What better way to approach the myths of Liverpool than through refracting not only history but the nature of myth itself? Liverpool artist David Jacques has accomplished this well through his first installation at the Walker Art Gallery, and the accompanying street banner which is opposite the municipal buildings and which is shown above. The work marks the centenary of Liverpool’s general transport strike, and also the death of Robert Tressell, author of The Ragged Trousered Philanthropists.
To the left here is the text beneath the street banner. In the gallery, the short text accompanying the Walker exhibition tells of the discovery by the caretaker on the fourteenth floor of Irlam House, a tower block, of a stash of banners and designs left by the mythological art collective which has abandoned the dwelling. Jacques has long been fascinated with trade union banners, and the imagined banners here are set in contrast with the commercialised production of slogans, mottoes, banners by nineteenth century entrepeneur George Tutil whose work was commissioned not only by trade unions but by the likes of the Orange Lodge and temerance movements.
The caretaker (now embarked on an hilariously titled PhD) negotiates with a curator leading, one assumes, to their eventual exhibition, classification and so forth in an art gallery. The last line of the text has the caretaker saying that he personally thinks his find would be best left in the street. There is thus set up a quirky tension between Jacques’ street banner and the more conventional setting for ‘works of art’. The themes of representation and art itself are brought to the foreground. One of the exhibits in the Walker has painted upon it “Smash the White Paper”, at once a literal reference, and a playful invitation to tear apart the very medium of the reference.
The grids of the main piece at the exhibition and the street banner resemble type setting mechanics; a range of fonts and punctuation symbols is superimposed over each individual tile, these, like the texts and images beneath the banner designs looking like the technology of letters stamped over the paler images of the past. From the letters whole phrases emerge, subversive to the implicit imperative to control and order, tell the story of, the past. Apart from the phrases, there is no apparent order to the letters and symbols, yet closer inspection of any part of the design may bring out seemingly random but sensible patterns such as the repetition of numbers, or an open and closed bracket. The overall feel is of the materials that order the world being fragmented and unstable, yet still with the potential for great power. The use of superimposition – of signs, motifs, letters, symbols stamped over paler images – suggests a palimpsest. Here there is no obvious orienting centre but a swirl of imagery that cannot be fixed, at odds with the technology that exists to fix: history here refuses to be made true or final, it is always in motion. History, like the imagined history in Jacques world is often a myth, what Barthes called ‘depoliticised speech’. Art too, in its conventional setting, with its invitation to encounter a framed finality – of expression, or representation, or place in the order of things – cannot accomplish the task of conceptualising itself, history and thought itself as being at once locked into a series of myths yet also once demythologised opening up to limitless freedom, and specifically the possibilities of subverting dominant representations and discourses.

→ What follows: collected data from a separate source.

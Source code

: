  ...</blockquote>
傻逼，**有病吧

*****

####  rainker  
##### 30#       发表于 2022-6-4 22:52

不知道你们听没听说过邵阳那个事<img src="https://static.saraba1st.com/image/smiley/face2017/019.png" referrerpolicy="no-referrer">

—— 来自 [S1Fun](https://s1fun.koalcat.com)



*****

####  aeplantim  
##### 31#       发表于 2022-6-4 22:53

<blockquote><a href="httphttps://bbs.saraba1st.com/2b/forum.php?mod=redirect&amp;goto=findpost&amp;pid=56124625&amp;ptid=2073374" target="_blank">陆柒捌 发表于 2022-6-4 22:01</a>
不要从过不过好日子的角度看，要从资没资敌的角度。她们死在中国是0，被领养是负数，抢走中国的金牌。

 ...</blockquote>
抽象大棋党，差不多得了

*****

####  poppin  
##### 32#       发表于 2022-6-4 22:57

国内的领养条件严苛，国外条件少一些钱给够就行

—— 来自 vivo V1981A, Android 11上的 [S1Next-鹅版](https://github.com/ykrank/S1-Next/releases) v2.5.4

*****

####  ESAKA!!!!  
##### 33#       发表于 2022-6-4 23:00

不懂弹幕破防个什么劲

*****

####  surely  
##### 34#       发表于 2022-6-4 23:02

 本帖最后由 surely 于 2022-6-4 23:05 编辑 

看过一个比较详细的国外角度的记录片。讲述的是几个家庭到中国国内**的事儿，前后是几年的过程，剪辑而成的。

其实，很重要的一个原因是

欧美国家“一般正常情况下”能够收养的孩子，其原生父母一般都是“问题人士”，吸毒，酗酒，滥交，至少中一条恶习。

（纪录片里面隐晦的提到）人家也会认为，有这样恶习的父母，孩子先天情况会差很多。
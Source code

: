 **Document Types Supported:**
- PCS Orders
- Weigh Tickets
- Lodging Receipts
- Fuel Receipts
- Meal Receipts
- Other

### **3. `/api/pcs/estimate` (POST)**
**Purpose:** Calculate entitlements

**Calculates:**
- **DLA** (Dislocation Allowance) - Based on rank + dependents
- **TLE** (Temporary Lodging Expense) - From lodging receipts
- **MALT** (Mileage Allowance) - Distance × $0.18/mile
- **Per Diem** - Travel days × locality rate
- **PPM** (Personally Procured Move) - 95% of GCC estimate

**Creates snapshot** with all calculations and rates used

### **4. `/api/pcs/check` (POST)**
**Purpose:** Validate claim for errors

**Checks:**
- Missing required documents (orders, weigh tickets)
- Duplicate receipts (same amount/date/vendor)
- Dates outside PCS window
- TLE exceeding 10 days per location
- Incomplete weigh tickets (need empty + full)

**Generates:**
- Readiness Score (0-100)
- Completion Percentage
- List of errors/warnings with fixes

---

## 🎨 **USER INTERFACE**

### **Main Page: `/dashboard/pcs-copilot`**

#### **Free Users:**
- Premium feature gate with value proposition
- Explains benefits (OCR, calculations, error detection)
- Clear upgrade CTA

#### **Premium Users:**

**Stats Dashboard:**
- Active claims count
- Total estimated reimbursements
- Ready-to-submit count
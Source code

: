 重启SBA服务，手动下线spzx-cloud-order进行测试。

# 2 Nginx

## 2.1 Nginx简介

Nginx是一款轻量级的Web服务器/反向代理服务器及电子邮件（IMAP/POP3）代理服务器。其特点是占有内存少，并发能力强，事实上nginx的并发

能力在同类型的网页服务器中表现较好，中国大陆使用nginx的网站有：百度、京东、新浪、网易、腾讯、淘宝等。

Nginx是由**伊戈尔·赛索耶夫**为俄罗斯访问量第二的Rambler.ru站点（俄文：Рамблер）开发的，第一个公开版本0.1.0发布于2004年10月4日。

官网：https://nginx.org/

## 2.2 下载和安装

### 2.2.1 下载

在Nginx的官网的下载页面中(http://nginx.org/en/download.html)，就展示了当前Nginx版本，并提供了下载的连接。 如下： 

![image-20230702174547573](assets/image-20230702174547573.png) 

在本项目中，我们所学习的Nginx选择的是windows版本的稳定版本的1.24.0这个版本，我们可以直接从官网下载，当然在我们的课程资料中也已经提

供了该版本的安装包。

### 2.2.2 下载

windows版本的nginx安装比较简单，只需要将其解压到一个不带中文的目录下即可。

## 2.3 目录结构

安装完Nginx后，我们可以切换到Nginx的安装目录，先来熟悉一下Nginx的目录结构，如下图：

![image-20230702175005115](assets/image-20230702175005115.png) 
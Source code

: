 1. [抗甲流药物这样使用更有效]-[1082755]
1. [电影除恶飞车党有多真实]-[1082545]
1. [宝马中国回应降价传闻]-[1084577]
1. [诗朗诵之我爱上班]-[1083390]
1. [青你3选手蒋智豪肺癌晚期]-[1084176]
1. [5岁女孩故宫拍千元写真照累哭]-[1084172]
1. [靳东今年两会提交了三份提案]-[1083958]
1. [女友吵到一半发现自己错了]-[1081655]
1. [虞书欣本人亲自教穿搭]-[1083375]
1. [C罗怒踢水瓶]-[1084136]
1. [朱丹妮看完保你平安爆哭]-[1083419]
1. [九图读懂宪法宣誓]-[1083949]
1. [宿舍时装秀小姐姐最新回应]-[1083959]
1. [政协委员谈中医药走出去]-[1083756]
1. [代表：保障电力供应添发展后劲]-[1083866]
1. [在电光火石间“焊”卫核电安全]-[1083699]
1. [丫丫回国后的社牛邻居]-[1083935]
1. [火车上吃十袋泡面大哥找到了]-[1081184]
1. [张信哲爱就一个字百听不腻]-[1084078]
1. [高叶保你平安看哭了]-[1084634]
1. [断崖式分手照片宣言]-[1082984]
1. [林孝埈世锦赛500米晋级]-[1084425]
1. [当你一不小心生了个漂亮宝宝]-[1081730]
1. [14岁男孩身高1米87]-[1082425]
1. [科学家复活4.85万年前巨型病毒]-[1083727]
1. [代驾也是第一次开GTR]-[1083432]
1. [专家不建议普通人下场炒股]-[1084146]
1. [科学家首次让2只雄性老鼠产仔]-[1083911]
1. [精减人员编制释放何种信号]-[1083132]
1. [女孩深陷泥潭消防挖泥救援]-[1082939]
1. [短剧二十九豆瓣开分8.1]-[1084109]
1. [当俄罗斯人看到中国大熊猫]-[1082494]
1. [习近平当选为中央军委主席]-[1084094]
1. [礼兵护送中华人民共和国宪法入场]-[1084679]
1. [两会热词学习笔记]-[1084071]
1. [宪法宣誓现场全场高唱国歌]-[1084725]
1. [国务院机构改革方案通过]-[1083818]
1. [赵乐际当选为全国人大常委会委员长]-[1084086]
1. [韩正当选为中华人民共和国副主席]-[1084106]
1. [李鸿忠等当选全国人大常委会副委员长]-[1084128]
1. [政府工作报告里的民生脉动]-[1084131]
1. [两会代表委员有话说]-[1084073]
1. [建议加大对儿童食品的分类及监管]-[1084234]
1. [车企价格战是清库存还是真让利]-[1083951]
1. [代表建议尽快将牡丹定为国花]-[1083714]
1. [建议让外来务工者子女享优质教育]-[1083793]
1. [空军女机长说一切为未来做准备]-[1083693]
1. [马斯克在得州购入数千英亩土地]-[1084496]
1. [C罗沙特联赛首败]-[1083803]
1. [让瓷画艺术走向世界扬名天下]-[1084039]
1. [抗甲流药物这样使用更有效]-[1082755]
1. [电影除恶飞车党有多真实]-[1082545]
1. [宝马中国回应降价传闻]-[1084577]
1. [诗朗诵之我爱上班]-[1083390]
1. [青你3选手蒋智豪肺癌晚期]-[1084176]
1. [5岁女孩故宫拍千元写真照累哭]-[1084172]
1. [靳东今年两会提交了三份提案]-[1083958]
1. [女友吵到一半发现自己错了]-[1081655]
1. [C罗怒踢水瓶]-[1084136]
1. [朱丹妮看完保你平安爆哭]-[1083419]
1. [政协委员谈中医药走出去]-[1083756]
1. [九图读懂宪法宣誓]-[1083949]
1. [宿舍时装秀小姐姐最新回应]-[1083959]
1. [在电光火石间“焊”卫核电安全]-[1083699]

An ongoing characteristic of Jacques’ work is that it doesn’t make statements as such, although it uses statements all dislocated from their original mooring. The freedom for an individual, and the possibilities for radical action are largely dependent upon the questioning of our current myths – about the past and the present, the same thing really – , about unlocking ourselves from fixed patterns, and our continuous scanning of the world for its action potentials as well as its radical actions. Beneath the headlines, between the lines of dominant discourses, only there will radicalism be discovered.
In a wider context, I am reminded that much of history is “stolen” from the past in terms of its debris of imagery, concepts, words, shapes. It may then be arranged, as we would arrange our furniture, to form an order; it’s often displayed in a museum where we literally walk, or in books where we mentally walk. Much of the historical debris is thin or empty of significance in the dominant historical discourses – a broken doll, an old tram ticket – while some of it fits into a pattern which allows historical significance as determined by the arbiters and traditions of history industries, curators of the past being the clerks in orders. Some fragments -such as the critical mass image above – do have significance in alternative strands, orderings of culture and history. As we contemplate “Liverpool” and “Liverpool History” and “Radicalism” we may be wise to appropriate stuff from the rubbish tips and disregard the rest. We may also be concerned with the methods of appropriation, the quotation marks that are like <<diggers>>, and bricoleurs though we may be, employ our thefts to construct obliquely (imaginatively) memories that are a continuum of past and present.